§ EXERCISE PROMPT
Across the records below, count the lines that contain "limits" and write down only the count.

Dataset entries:

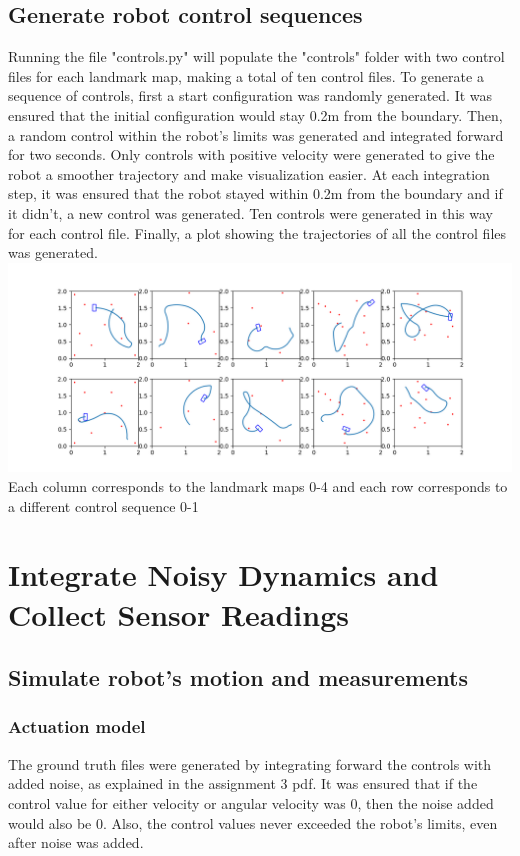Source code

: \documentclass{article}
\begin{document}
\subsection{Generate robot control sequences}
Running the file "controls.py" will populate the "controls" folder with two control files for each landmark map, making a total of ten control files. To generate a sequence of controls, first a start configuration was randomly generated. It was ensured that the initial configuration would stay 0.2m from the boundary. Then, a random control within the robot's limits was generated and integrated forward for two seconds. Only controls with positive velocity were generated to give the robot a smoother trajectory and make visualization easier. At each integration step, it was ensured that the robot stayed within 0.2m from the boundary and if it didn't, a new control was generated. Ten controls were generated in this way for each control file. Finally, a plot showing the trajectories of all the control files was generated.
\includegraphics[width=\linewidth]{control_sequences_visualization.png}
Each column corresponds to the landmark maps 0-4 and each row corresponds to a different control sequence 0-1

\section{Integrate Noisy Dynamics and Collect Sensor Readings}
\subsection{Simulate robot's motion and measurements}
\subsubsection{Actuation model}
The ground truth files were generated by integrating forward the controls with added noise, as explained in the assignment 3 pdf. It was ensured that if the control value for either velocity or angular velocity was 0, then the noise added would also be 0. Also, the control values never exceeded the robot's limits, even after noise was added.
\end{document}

§ TASK ANSWER
2